Trying to transfer a private plate from one car to another (I'm the registered keeper for both).

Stupid system would not allow me to do it online (because that would be far to easy wouldn't it?). After a live chat with one of their advisors (admittedly I was impressed by this part) I was told which forms to post off to have it done. As the 1st car had been untaxed for more than 3 months in the last 5 years (before I owned it) it could not be done online, okay.... Instead I had to fill in a load of forms and stick an 80 quid cheque in the post.

2 weeks later they've returned my application along with a letter saying I need to send them the logbooks.

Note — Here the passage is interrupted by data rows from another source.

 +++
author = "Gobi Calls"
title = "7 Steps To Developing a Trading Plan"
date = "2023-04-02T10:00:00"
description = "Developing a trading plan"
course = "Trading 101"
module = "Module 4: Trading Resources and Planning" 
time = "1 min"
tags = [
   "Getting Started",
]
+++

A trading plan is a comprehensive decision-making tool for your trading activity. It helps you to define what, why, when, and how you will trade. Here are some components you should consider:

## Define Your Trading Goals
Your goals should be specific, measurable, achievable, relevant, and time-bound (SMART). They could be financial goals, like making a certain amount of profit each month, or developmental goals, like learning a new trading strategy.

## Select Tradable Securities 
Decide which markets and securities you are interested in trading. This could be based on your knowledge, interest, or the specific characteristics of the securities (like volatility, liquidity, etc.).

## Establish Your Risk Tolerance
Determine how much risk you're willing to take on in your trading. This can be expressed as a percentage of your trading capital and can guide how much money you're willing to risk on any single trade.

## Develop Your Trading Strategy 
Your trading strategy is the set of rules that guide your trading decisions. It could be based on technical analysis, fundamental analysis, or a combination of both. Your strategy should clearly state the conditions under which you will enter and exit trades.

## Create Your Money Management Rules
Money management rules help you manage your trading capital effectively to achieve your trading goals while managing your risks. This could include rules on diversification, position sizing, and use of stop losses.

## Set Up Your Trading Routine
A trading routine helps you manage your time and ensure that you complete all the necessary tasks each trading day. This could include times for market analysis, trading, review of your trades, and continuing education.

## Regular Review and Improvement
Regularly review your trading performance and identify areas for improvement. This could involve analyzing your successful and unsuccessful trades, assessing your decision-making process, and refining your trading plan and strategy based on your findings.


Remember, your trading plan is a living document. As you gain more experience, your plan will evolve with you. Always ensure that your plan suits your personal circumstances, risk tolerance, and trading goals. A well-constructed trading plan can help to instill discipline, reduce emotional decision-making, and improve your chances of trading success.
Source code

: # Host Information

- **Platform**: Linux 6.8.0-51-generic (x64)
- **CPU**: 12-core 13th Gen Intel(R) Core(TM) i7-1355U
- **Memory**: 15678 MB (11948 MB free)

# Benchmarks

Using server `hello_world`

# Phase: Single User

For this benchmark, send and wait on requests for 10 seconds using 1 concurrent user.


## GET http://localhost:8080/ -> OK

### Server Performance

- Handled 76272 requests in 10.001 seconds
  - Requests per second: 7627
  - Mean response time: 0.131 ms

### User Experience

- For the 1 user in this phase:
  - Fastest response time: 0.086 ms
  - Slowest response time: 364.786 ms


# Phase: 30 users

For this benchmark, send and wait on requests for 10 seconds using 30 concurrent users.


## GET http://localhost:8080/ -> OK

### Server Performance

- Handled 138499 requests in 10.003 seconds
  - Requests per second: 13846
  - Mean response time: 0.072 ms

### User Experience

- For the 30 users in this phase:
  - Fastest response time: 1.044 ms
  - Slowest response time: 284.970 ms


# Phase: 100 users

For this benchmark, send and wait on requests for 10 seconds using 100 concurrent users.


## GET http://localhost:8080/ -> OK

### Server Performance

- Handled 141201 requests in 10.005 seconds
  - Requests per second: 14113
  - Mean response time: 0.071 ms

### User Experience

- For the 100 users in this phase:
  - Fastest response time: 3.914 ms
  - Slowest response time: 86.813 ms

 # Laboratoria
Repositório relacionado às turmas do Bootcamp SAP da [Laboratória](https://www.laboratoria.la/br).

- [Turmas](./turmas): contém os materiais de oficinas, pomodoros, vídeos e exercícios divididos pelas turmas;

So why are they knobs? I hear you ask. Well, stapled to the back of their very helpful letter was BOTH OF THE REQUIRED LOGBOOKS. FFS you've stapled them to your letter so you must have seen them!

What a waste of bloody time! Going to have to post it off again on Tuesday. Now I'm in for another bloody 2 week+ wait because some DVLA numpty needs to visit spec savers.

Why in this day and age to do I have to do this crap by post? - so what if the car has been untaxed at some point in the last 5 years? Hell, you could at least let me pay online and give me some sort of ref number to write on the forms so I don't have to wait for a cheque to clear before you do the application. Crikey, it's not 1980!

You could even just automatically electronically transfer everything to one of your advisors should the online application fail, after all you already have the required details; ergo they've then got everything they need to do whatever the hell they do quickly and the payment has already been taken by the online system. Instead you just bin people out completely and tell them to send off a form in the post - WHY you've already been provided the details, your online system should take payment then forward the application to an advisor to process manually - surely this saves time and admin for both you and us (the motorists)???

Sort it out DVLA! Cheques, postal applications, 2-4 week waits - It's 2016 not 19-chuffing-80 you bunch of cretins!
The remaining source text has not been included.